Would you give the number of lines in the entries that contain the word "degree"? Nothing else is needed.

- - - - - - -

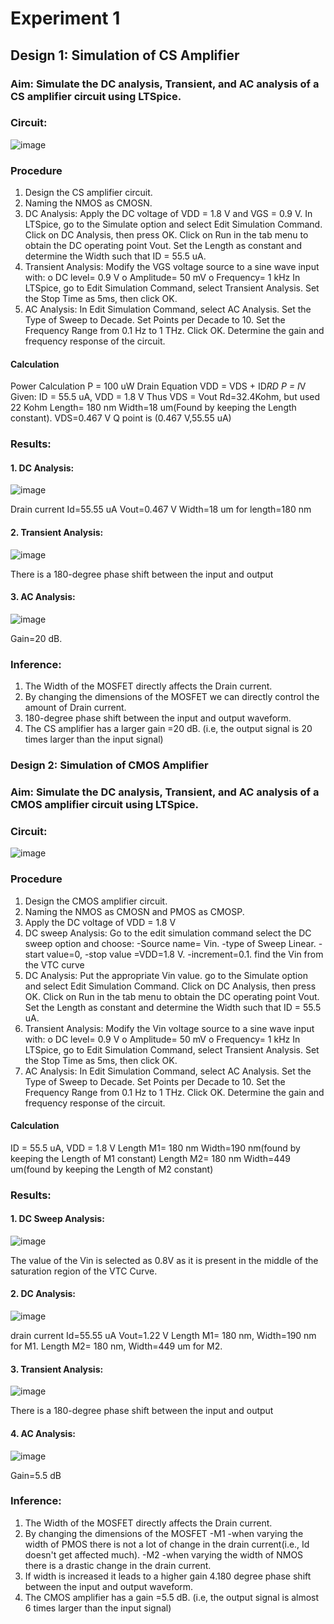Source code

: # Experiment 1
## Design 1: Simulation of CS Amplifier
### Aim: Simulate the DC analysis, Transient, and AC analysis of a CS amplifier circuit using LTSpice.
### Circuit:
 ![image](https://github.com/user-attachments/assets/e775bd9c-21dd-45f0-97a3-7c2c30dc9d32)

### Procedure
1.	Design the CS amplifier circuit.
2.	Naming the NMOS as CMOSN.
3.	DC Analysis: Apply the DC voltage of VDD = 1.8 V and VGS = 0.9 V. In LTSpice, go to the Simulate option and select Edit Simulation Command. Click on DC Analysis, then press OK. Click on Run in the tab menu to obtain the DC operating point Vout. Set the Length as constant and determine the Width such that ID = 55.5 uA.
4.	Transient Analysis: Modify the VGS voltage source to a sine wave input with:
o	DC level= 0.9 V
o	Amplitude= 50 mV
o	Frequency= 1 kHz
In LTSpice, go to Edit Simulation Command, select Transient Analysis. Set the Stop Time as 5ms, then click OK.
5.	AC Analysis: In Edit Simulation Command, select AC Analysis. Set the Type of Sweep to Decade. Set Points per Decade to 10. Set the Frequency Range from 0.1 Hz to 1 THz. Click OK. Determine the gain and frequency response of the circuit.
#### Calculation
Power Calculation P = 100 uW
Drain Equation VDD = VDS + ID*RD
P = I*V
Given: ID = 55.5 uA, VDD = 1.8 V
Thus VDS = Vout
Rd=32.4Kohm, but used 22 Kohm
Length= 180 nm
Width=18 um(Found by keeping the Length constant).
VDS=0.467 V
Q point is (0.467 V,55.55 uA)
### Results:
#### 1. DC Analysis:
 ![image](https://github.com/user-attachments/assets/1db0371c-b568-4750-abb2-515a0d3e231d)

Drain current Id=55.55 uA Vout=0.467 V
Width=18 um for length=180 nm
#### 2. Transient Analysis:
 ![image](https://github.com/user-attachments/assets/10451bdf-afdd-412a-8352-c9d3d458f864)

There is a 180-degree phase shift between the input and output
#### 3. AC Analysis: 
![image](https://github.com/user-attachments/assets/606eb559-99f4-43a6-81d8-d99f13b4bed3)

Gain=20 dB.
### Inference:
1. The Width of the MOSFET directly affects the Drain current.
2. By changing the dimensions of the MOSFET we can directly control the amount of Drain current.
3. 180-degree phase shift between the input and output waveform.
4. The CS amplifier has a larger gain =20 dB. (i.e, the output signal is 20 times larger than the input signal)
### Design 2: Simulation of CMOS Amplifier
### Aim: Simulate the DC analysis, Transient, and AC analysis of a CMOS amplifier circuit using LTSpice.
### Circuit:
 ![image](https://github.com/user-attachments/assets/defc3938-4bd6-4304-88de-c025f0b0d102)

### Procedure
1.	Design the CMOS amplifier circuit.
2.	Naming the NMOS as CMOSN and PMOS as CMOSP.
3.	Apply the DC voltage of VDD = 1.8 V
4.	DC sweep Analysis: Go to the edit simulation command select the DC sweep option and choose: -Source name= Vin. -type of Sweep Linear. -start value=0, -stop value =VDD=1.8 V. -increment=0.1.
find the Vin from the VTC curve
5. DC Analysis: Put the appropriate Vin value. go to the Simulate option and select Edit Simulation Command. Click on DC Analysis, then press OK. Click on Run in the tab menu to obtain the DC operating point Vout. Set the Length as constant and determine the Width such that ID = 55.5 uA.
6.	Transient Analysis: Modify the Vin voltage source to a sine wave input with:
o	DC level= 0.9 V
o	Amplitude= 50 mV
o	Frequency= 1 kHz
In LTSpice, go to Edit Simulation Command, select Transient Analysis. Set the Stop Time as 5ms, then click OK.
7.	AC Analysis: In Edit Simulation Command, select AC Analysis. Set the Type of Sweep to Decade. Set Points per Decade to 10. Set the Frequency Range from 0.1 Hz to 1 THz. Click OK. Determine the gain and frequency response of the circuit.
#### Calculation
ID = 55.5 uA, VDD = 1.8 V
Length M1= 180 nm
Width=190 nm(found by keeping the Length of M1 constant)
Length M2= 180 nm
Width=449 um(found by keeping the Length of M2 constant)
### Results:
#### 1. DC Sweep Analysis:
 ![image](https://github.com/user-attachments/assets/672a0e36-bcb0-4e3b-bc0d-c36824be1aca)
 
The value of the Vin is selected as 0.8V as it is present in the middle of the saturation region of the VTC Curve.

#### 2. DC Analysis:
 ![image](https://github.com/user-attachments/assets/672d197c-60b1-4507-8d0b-364aaaee52d1)
 
drain current Id=55.55 uA Vout=1.22 V
Length M1= 180 nm, Width=190 nm for M1.
Length M2= 180 nm, Width=449 um for M2.
#### 3. Transient Analysis:
 ![image](https://github.com/user-attachments/assets/e9546a7e-0a57-4f80-9ffb-268635a7d8fc)
 
There is a 180-degree phase shift between the input and output
#### 4. AC Analysis:
 ![image](https://github.com/user-attachments/assets/6bc8cd6f-8f4b-4710-b3bd-3215cd1ec76d)
 
Gain=5.5 dB
### Inference:
1. The Width of the MOSFET directly affects the Drain current.
2. By changing the dimensions of the MOSFET -M1 -when varying the width of PMOS there is not a lot of change in the drain current(i.e., Id doesn't get affected much).
-M2 -when varying the width of NMOS there is a drastic change in the drain current.
3. If width is increased it leads to a higher gain 4.180 degree phase shift between the input and output waveform.
5. The CMOS amplifier has a gain =5.5 dB. (i.e, the output signal is almost 6 times larger than the input signal)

- - - - - - -

**Response to the task:** 4